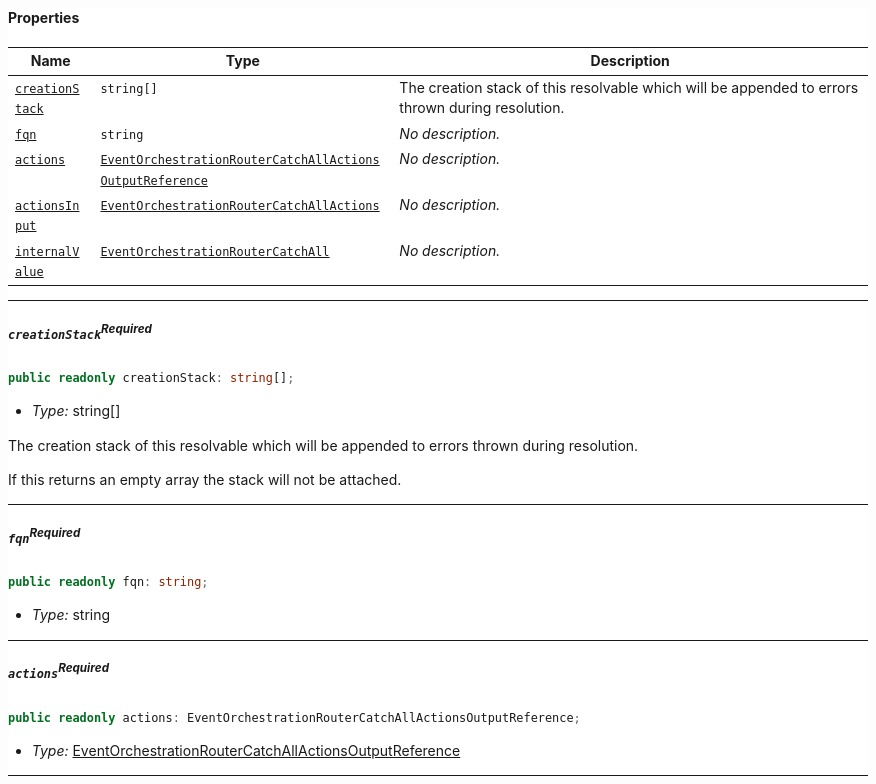 
#### Properties <a name="Properties" id="Properties"></a>

| **Name** | **Type** | **Description** |
| --- | --- | --- |
| <code><a href="#@cdktf/provider-pagerduty.eventOrchestrationRouter.EventOrchestrationRouterCatchAllOutputReference.property.creationStack">creationStack</a></code> | <code>string[]</code> | The creation stack of this resolvable which will be appended to errors thrown during resolution. |
| <code><a href="#@cdktf/provider-pagerduty.eventOrchestrationRouter.EventOrchestrationRouterCatchAllOutputReference.property.fqn">fqn</a></code> | <code>string</code> | *No description.* |
| <code><a href="#@cdktf/provider-pagerduty.eventOrchestrationRouter.EventOrchestrationRouterCatchAllOutputReference.property.actions">actions</a></code> | <code><a href="#@cdktf/provider-pagerduty.eventOrchestrationRouter.EventOrchestrationRouterCatchAllActionsOutputReference">EventOrchestrationRouterCatchAllActionsOutputReference</a></code> | *No description.* |
| <code><a href="#@cdktf/provider-pagerduty.eventOrchestrationRouter.EventOrchestrationRouterCatchAllOutputReference.property.actionsInput">actionsInput</a></code> | <code><a href="#@cdktf/provider-pagerduty.eventOrchestrationRouter.EventOrchestrationRouterCatchAllActions">EventOrchestrationRouterCatchAllActions</a></code> | *No description.* |
| <code><a href="#@cdktf/provider-pagerduty.eventOrchestrationRouter.EventOrchestrationRouterCatchAllOutputReference.property.internalValue">internalValue</a></code> | <code><a href="#@cdktf/provider-pagerduty.eventOrchestrationRouter.EventOrchestrationRouterCatchAll">EventOrchestrationRouterCatchAll</a></code> | *No description.* |

---

##### `creationStack`<sup>Required</sup> <a name="creationStack" id="@cdktf/provider-pagerduty.eventOrchestrationRouter.EventOrchestrationRouterCatchAllOutputReference.property.creationStack"></a>

```typescript
public readonly creationStack: string[];
```

- *Type:* string[]

The creation stack of this resolvable which will be appended to errors thrown during resolution.

If this returns an empty array the stack will not be attached.

---

##### `fqn`<sup>Required</sup> <a name="fqn" id="@cdktf/provider-pagerduty.eventOrchestrationRouter.EventOrchestrationRouterCatchAllOutputReference.property.fqn"></a>

```typescript
public readonly fqn: string;
```

- *Type:* string

---

##### `actions`<sup>Required</sup> <a name="actions" id="@cdktf/provider-pagerduty.eventOrchestrationRouter.EventOrchestrationRouterCatchAllOutputReference.property.actions"></a>

```typescript
public readonly actions: EventOrchestrationRouterCatchAllActionsOutputReference;
```

- *Type:* <a href="#@cdktf/provider-pagerduty.eventOrchestrationRouter.EventOrchestrationRouterCatchAllActionsOutputReference">EventOrchestrationRouterCatchAllActionsOutputReference</a>

---
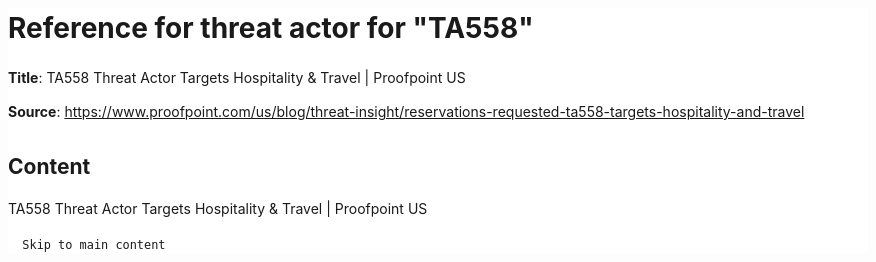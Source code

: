 # Reference for threat actor for "TA558"

**Title**: TA558 Threat Actor Targets Hospitality & Travel | Proofpoint US

**Source**: https://www.proofpoint.com/us/blog/threat-insight/reservations-requested-ta558-targets-hospitality-and-travel

## Content































































TA558 Threat Actor Targets Hospitality & Travel | Proofpoint US









      Skip to main content
    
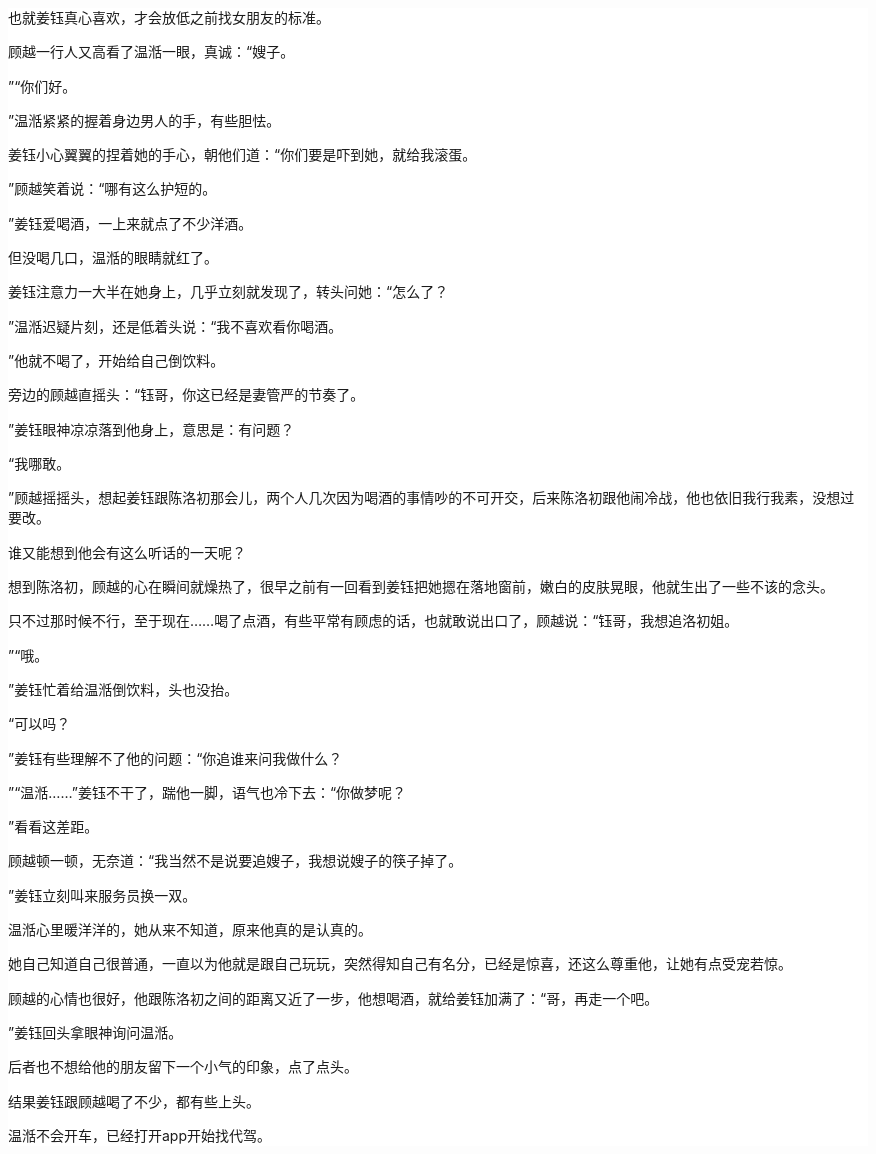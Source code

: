 也就姜钰真心喜欢，才会放低之前找女朋友的标准。

顾越一行人又高看了温湉一眼，真诚：“嫂子。

”“你们好。

”温湉紧紧的握着身边男人的手，有些胆怯。

姜钰小心翼翼的捏着她的手心，朝他们道：“你们要是吓到她，就给我滚蛋。

”顾越笑着说：“哪有这么护短的。

”姜钰爱喝酒，一上来就点了不少洋酒。

但没喝几口，温湉的眼睛就红了。

姜钰注意力一大半在她身上，几乎立刻就发现了，转头问她：“怎么了？

”温湉迟疑片刻，还是低着头说：“我不喜欢看你喝酒。

”他就不喝了，开始给自己倒饮料。

旁边的顾越直摇头：“钰哥，你这已经是妻管严的节奏了。

”姜钰眼神凉凉落到他身上，意思是：有问题？

“我哪敢。

”顾越摇摇头，想起姜钰跟陈洛初那会儿，两个人几次因为喝酒的事情吵的不可开交，后来陈洛初跟他闹冷战，他也依旧我行我素，没想过要改。

谁又能想到他会有这么听话的一天呢？

想到陈洛初，顾越的心在瞬间就燥热了，很早之前有一回看到姜钰把她摁在落地窗前，嫩白的皮肤晃眼，他就生出了一些不该的念头。

只不过那时候不行，至于现在……喝了点酒，有些平常有顾虑的话，也就敢说出口了，顾越说：“钰哥，我想追洛初姐。

”“哦。

”姜钰忙着给温湉倒饮料，头也没抬。

“可以吗？

”姜钰有些理解不了他的问题：“你追谁来问我做什么？

”“温湉……”姜钰不干了，踹他一脚，语气也冷下去：“你做梦呢？

”看看这差距。

顾越顿一顿，无奈道：“我当然不是说要追嫂子，我想说嫂子的筷子掉了。

”姜钰立刻叫来服务员换一双。

温湉心里暖洋洋的，她从来不知道，原来他真的是认真的。

她自己知道自己很普通，一直以为他就是跟自己玩玩，突然得知自己有名分，已经是惊喜，还这么尊重他，让她有点受宠若惊。

顾越的心情也很好，他跟陈洛初之间的距离又近了一步，他想喝酒，就给姜钰加满了：“哥，再走一个吧。

”姜钰回头拿眼神询问温湉。

后者也不想给他的朋友留下一个小气的印象，点了点头。

结果姜钰跟顾越喝了不少，都有些上头。

温湉不会开车，已经打开app开始找代驾。
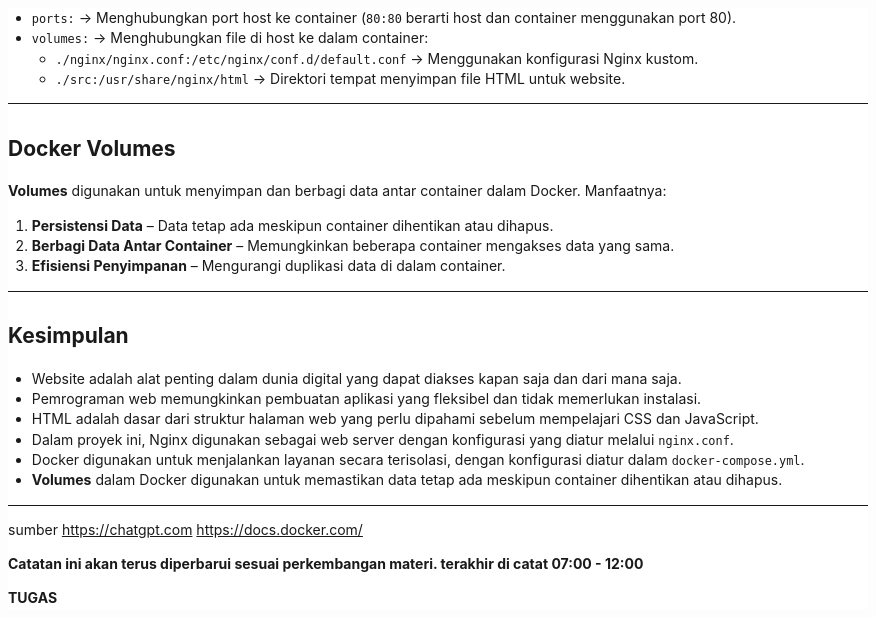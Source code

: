 - `ports:` → Menghubungkan port host ke container (`80:80` berarti host dan container menggunakan port 80).
- `volumes:` → Menghubungkan file di host ke dalam container:
  - `./nginx/nginx.conf:/etc/nginx/conf.d/default.conf` → Menggunakan konfigurasi Nginx kustom.
  - `./src:/usr/share/nginx/html` → Direktori tempat menyimpan file HTML untuk website.

---

## **Docker Volumes**
**Volumes** digunakan untuk menyimpan dan berbagi data antar container dalam Docker. Manfaatnya:
1. **Persistensi Data** – Data tetap ada meskipun container dihentikan atau dihapus.
2. **Berbagi Data Antar Container** – Memungkinkan beberapa container mengakses data yang sama.
3. **Efisiensi Penyimpanan** – Mengurangi duplikasi data di dalam container.

---

## **Kesimpulan**
- Website adalah alat penting dalam dunia digital yang dapat diakses kapan saja dan dari mana saja.
- Pemrograman web memungkinkan pembuatan aplikasi yang fleksibel dan tidak memerlukan instalasi.
- HTML adalah dasar dari struktur halaman web yang perlu dipahami sebelum mempelajari CSS dan JavaScript.
- Dalam proyek ini, Nginx digunakan sebagai web server dengan konfigurasi yang diatur melalui `nginx.conf`.
- Docker digunakan untuk menjalankan layanan secara terisolasi, dengan konfigurasi diatur dalam `docker-compose.yml`.
- **Volumes** dalam Docker digunakan untuk memastikan data tetap ada meskipun container dihentikan atau dihapus.

---

sumber
 https://chatgpt.com
 https://docs.docker.com/

**Catatan ini akan terus diperbarui sesuai perkembangan materi. terakhir di catat 07:00 - 12:00**



**TUGAS**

-=-=-

**Description of the task:**
Transcribe the material above word for word; images do not belong in the copy.

**Solution:**
#### Properties <a name="Properties" id="Properties"></a>

| **Name** | **Type** | **Description** |
| --- | --- | --- |
| <code><a href="#@cdktf/provider-pagerduty.eventOrchestrationRouter.EventOrchestrationRouterCatchAllOutputReference.property.creationStack">creationStack</a></code> | <code>string[]</code> | The creation stack of this resolvable which will be appended to errors thrown during resolution. |
| <code><a href="#@cdktf/provider-pagerduty.eventOrchestrationRouter.EventOrchestrationRouterCatchAllOutputReference.property.fqn">fqn</a></code> | <code>string</code> | *No description.* |
| <code><a href="#@cdktf/provider-pagerduty.eventOrchestrationRouter.EventOrchestrationRouterCatchAllOutputReference.property.actions">actions</a></code> | <code><a href="#@cdktf/provider-pagerduty.eventOrchestrationRouter.EventOrchestrationRouterCatchAllActionsOutputReference">EventOrchestrationRouterCatchAllActionsOutputReference</a></code> | *No description.* |
| <code><a href="#@cdktf/provider-pagerduty.eventOrchestrationRouter.EventOrchestrationRouterCatchAllOutputReference.property.actionsInput">actionsInput</a></code> | <code><a href="#@cdktf/provider-pagerduty.eventOrchestrationRouter.EventOrchestrationRouterCatchAllActions">EventOrchestrationRouterCatchAllActions</a></code> | *No description.* |
| <code><a href="#@cdktf/provider-pagerduty.eventOrchestrationRouter.EventOrchestrationRouterCatchAllOutputReference.property.internalValue">internalValue</a></code> | <code><a href="#@cdktf/provider-pagerduty.eventOrchestrationRouter.EventOrchestrationRouterCatchAll">EventOrchestrationRouterCatchAll</a></code> | *No description.* |

---

##### `creationStack`<sup>Required</sup> <a name="creationStack" id="@cdktf/provider-pagerduty.eventOrchestrationRouter.EventOrchestrationRouterCatchAllOutputReference.property.creationStack"></a>

```typescript
public readonly creationStack: string[];
```

- *Type:* string[]

The creation stack of this resolvable which will be appended to errors thrown during resolution.

If this returns an empty array the stack will not be attached.

---

##### `fqn`<sup>Required</sup> <a name="fqn" id="@cdktf/provider-pagerduty.eventOrchestrationRouter.EventOrchestrationRouterCatchAllOutputReference.property.fqn"></a>

```typescript
public readonly fqn: string;
```

- *Type:* string

---

##### `actions`<sup>Required</sup> <a name="actions" id="@cdktf/provider-pagerduty.eventOrchestrationRouter.EventOrchestrationRouterCatchAllOutputReference.property.actions"></a>

```typescript
public readonly actions: EventOrchestrationRouterCatchAllActionsOutputReference;
```

- *Type:* <a href="#@cdktf/provider-pagerduty.eventOrchestrationRouter.EventOrchestrationRouterCatchAllActionsOutputReference">EventOrchestrationRouterCatchAllActionsOutputReference</a>

---
Source code

: # Reference for threat actor for "TA558"

**Title**: TA558 Threat Actor Targets Hospitality & Travel | Proofpoint US

**Source**: https://www.proofpoint.com/us/blog/threat-insight/reservations-requested-ta558-targets-hospitality-and-travel

## Content































































TA558 Threat Actor Targets Hospitality & Travel | Proofpoint US









      Skip to main content
    
Source code

: 也就姜钰真心喜欢，才会放低之前找女朋友的标准。

顾越一行人又高看了温湉一眼，真诚：“嫂子。

”“你们好。

”温湉紧紧的握着身边男人的手，有些胆怯。

姜钰小心翼翼的捏着她的手心，朝他们道：“你们要是吓到她，就给我滚蛋。

”顾越笑着说：“哪有这么护短的。

”姜钰爱喝酒，一上来就点了不少洋酒。

但没喝几口，温湉的眼睛就红了。

姜钰注意力一大半在她身上，几乎立刻就发现了，转头问她：“怎么了？

”温湉迟疑片刻，还是低着头说：“我不喜欢看你喝酒。

”他就不喝了，开始给自己倒饮料。

旁边的顾越直摇头：“钰哥，你这已经是妻管严的节奏了。

”姜钰眼神凉凉落到他身上，意思是：有问题？

“我哪敢。

”顾越摇摇头，想起姜钰跟陈洛初那会儿，两个人几次因为喝酒的事情吵的不可开交，后来陈洛初跟他闹冷战，他也依旧我行我素，没想过要改。

谁又能想到他会有这么听话的一天呢？

想到陈洛初，顾越的心在瞬间就燥热了，很早之前有一回看到姜钰把她摁在落地窗前，嫩白的皮肤晃眼，他就生出了一些不该的念头。

只不过那时候不行，至于现在……喝了点酒，有些平常有顾虑的话，也就敢说出口了，顾越说：“钰哥，我想追洛初姐。

”“哦。

”姜钰忙着给温湉倒饮料，头也没抬。

“可以吗？

”姜钰有些理解不了他的问题：“你追谁来问我做什么？

”“温湉……”姜钰不干了，踹他一脚，语气也冷下去：“你做梦呢？

”看看这差距。

顾越顿一顿，无奈道：“我当然不是说要追嫂子，我想说嫂子的筷子掉了。

”姜钰立刻叫来服务员换一双。

温湉心里暖洋洋的，她从来不知道，原来他真的是认真的。

她自己知道自己很普通，一直以为他就是跟自己玩玩，突然得知自己有名分，已经是惊喜，还这么尊重他，让她有点受宠若惊。

顾越的心情也很好，他跟陈洛初之间的距离又近了一步，他想喝酒，就给姜钰加满了：“哥，再走一个吧。

”姜钰回头拿眼神询问温湉。

后者也不想给他的朋友留下一个小气的印象，点了点头。

结果姜钰跟顾越喝了不少，都有些上头。

温湉不会开车，已经打开app开始找代驾。
Source code

: - `ports:` → Menghubungkan port host ke container (`80:80` berarti host dan container menggunakan port 80).
- `volumes:` → Menghubungkan file di host ke dalam container:
  - `./nginx/nginx.conf:/etc/nginx/conf.d/default.conf` → Menggunakan konfigurasi Nginx kustom.
  - `./src:/usr/share/nginx/html` → Direktori tempat menyimpan file HTML untuk website.

---

## **Docker Volumes**
**Volumes** digunakan untuk menyimpan dan berbagi data antar container dalam Docker. Manfaatnya:
1. **Persistensi Data** – Data tetap ada meskipun container dihentikan atau dihapus.
2. **Berbagi Data Antar Container** – Memungkinkan beberapa container mengakses data yang sama.
3. **Efisiensi Penyimpanan** – Mengurangi duplikasi data di dalam container.

---

## **Kesimpulan**
- Website adalah alat penting dalam dunia digital yang dapat diakses kapan saja dan dari mana saja.
- Pemrograman web memungkinkan pembuatan aplikasi yang fleksibel dan tidak memerlukan instalasi.
- HTML adalah dasar dari struktur halaman web yang perlu dipahami sebelum mempelajari CSS dan JavaScript.
- Dalam proyek ini, Nginx digunakan sebagai web server dengan konfigurasi yang diatur melalui `nginx.conf`.
- Docker digunakan untuk menjalankan layanan secara terisolasi, dengan konfigurasi diatur dalam `docker-compose.yml`.
- **Volumes** dalam Docker digunakan untuk memastikan data tetap ada meskipun container dihentikan atau dihapus.

---

sumber
 https://chatgpt.com
 https://docs.docker.com/

**Catatan ini akan terus diperbarui sesuai perkembangan materi. terakhir di catat 07:00 - 12:00**



**TUGAS**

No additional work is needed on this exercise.